Social listening data is good, but it's better when combined with offline insights: agency

Print 11 December 2017
Beth Snyder Bulik / FiercePharma

Social listening can be a powerful tool for pharma companies. The good news is that most pharma companies are now using it to tap into online conversations and unearth data and intel. What would make it even more effective, however, is marrying that online social listening data with offline intelligence, says the director of social media at CMI/Compas.

Julie Hurvitz Aliaga was inspired to look specifically at the pharma industry after a recent article in the New York Times that talked about a consumer study that found brands often wrongly assume social media provides a full, accurate and sufficient assessment of consumer sentiment.

Social listening data alone is not enough for the pharma industry either, she said.

“It’s very important to take your offline media and pair it with your online data or social listening to find the full story about what’s going on with your brand and how folks are behaving towards your brand,” Aliaga said.  

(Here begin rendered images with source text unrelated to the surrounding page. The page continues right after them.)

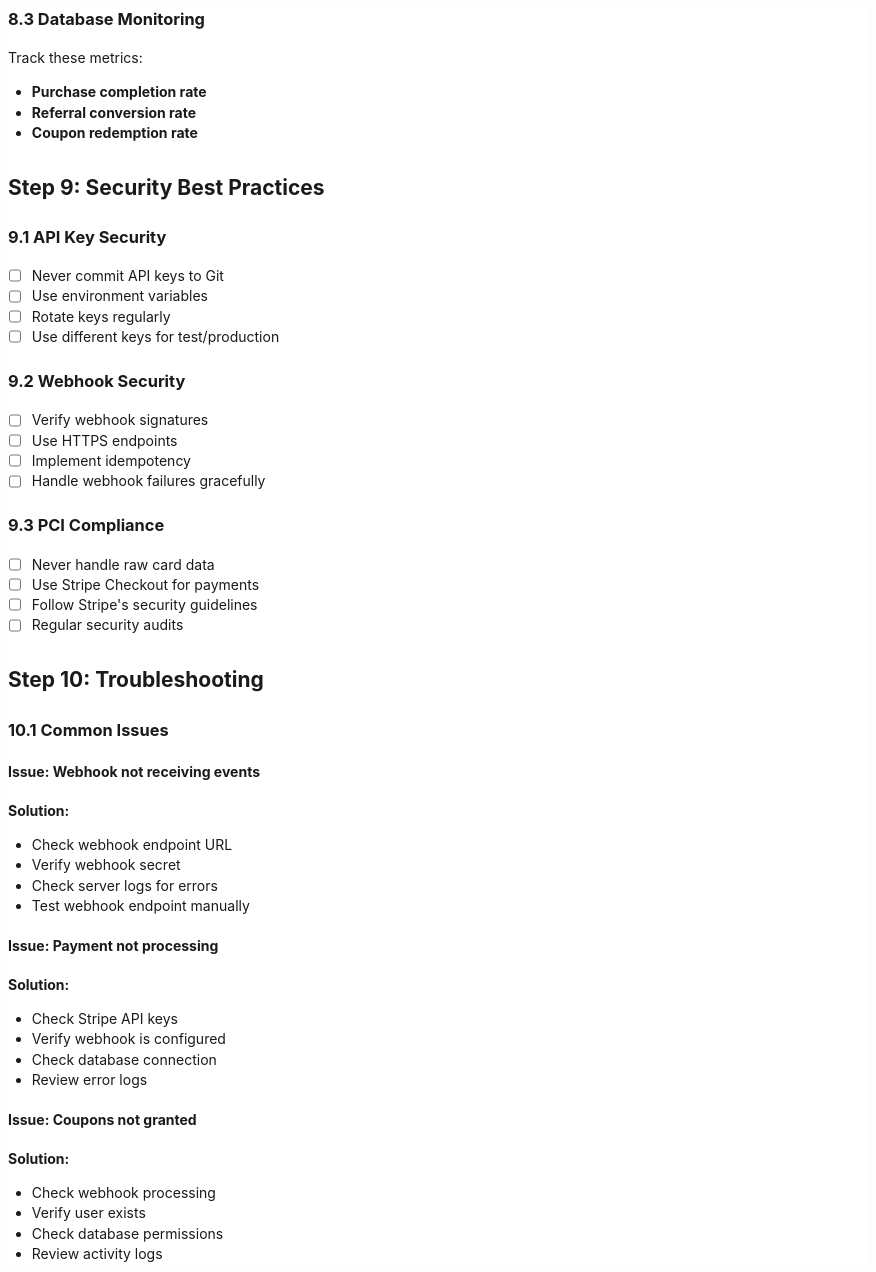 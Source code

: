 ### 8.3 Database Monitoring
Track these metrics:
- **Purchase completion rate**
- **Referral conversion rate**
- **Coupon redemption rate**

## Step 9: Security Best Practices

### 9.1 API Key Security
- [ ] Never commit API keys to Git
- [ ] Use environment variables
- [ ] Rotate keys regularly
- [ ] Use different keys for test/production

### 9.2 Webhook Security
- [ ] Verify webhook signatures
- [ ] Use HTTPS endpoints
- [ ] Implement idempotency
- [ ] Handle webhook failures gracefully

### 9.3 PCI Compliance
- [ ] Never handle raw card data
- [ ] Use Stripe Checkout for payments
- [ ] Follow Stripe's security guidelines
- [ ] Regular security audits

## Step 10: Troubleshooting

### 10.1 Common Issues

#### Issue: Webhook not receiving events
**Solution:**
- Check webhook endpoint URL
- Verify webhook secret
- Check server logs for errors
- Test webhook endpoint manually

#### Issue: Payment not processing
**Solution:**
- Check Stripe API keys
- Verify webhook is configured
- Check database connection
- Review error logs

#### Issue: Coupons not granted
**Solution:**
- Check webhook processing
- Verify user exists
- Check database permissions
- Review activity logs
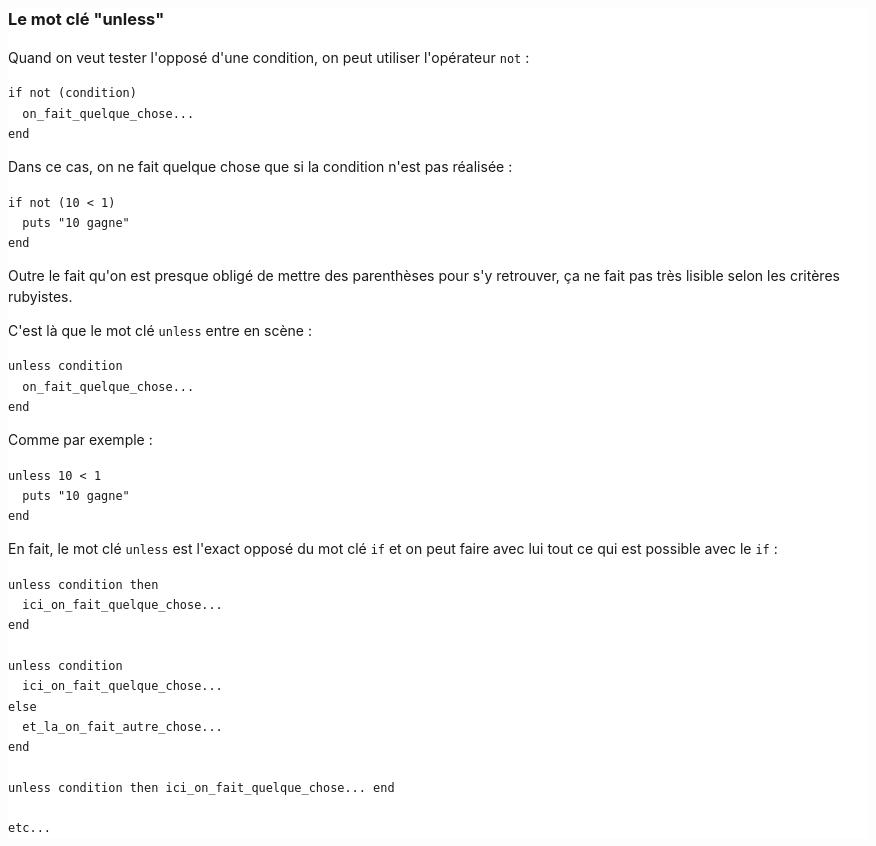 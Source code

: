### Le mot clé "unless"

Quand on veut tester l'opposé d'une condition, on peut utiliser l'opérateur
`not` :

```
if not (condition)
  on_fait_quelque_chose...
end
```

Dans ce cas, on ne fait quelque chose que si la condition n'est pas
réalisée :

```
if not (10 < 1)
  puts "10 gagne"
end
```

Outre le fait qu'on est presque obligé de mettre des parenthèses pour s'y
retrouver, ça ne fait pas très lisible selon les critères rubyistes.

C'est là que le mot clé `unless` entre en scène :

```
unless condition
  on_fait_quelque_chose...
end
```

Comme par exemple :

```
unless 10 < 1
  puts "10 gagne"
end
```

En fait, le mot clé `unless` est l'exact opposé du mot clé
`if` et on peut faire avec lui tout ce qui est possible avec le
`if` :

```
unless condition then
  ici_on_fait_quelque_chose...
end

unless condition
  ici_on_fait_quelque_chose...
else
  et_la_on_fait_autre_chose...
end

unless condition then ici_on_fait_quelque_chose... end

etc...
```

Conversations around healthcare and conditions are often vastly different online and offline, she said. Sensitive health concerns, privacy and even embarrassment tend to play out differently in closed online community discussions versus offline conversations in focus groups, for instance. Those differences may necessitate creating different messages even for the same target audience, depending on whether you're trying to reach them online or offline.

Aliaga positioned the combined strategy as an audience-first approach that leverages all available data in an effort to understand patient journeys.

Her suggestion for pharma is to continue adopting social listening solutions but also think about moving beyond data-gathering to analyzing social information, in conjunction with other real-world data, to develop insights and action plans. Social listening is especially important before a campaign launches, she said, to audit conversations of patients, healthcare providers and competitors, but the key is to use that data along with offline findings to inform marketing and media plans.

“Do not think of social listening as the end-all-be-all, but do think of it as a really good vehicle to help bring online and offline conversations together,” Aliaga said.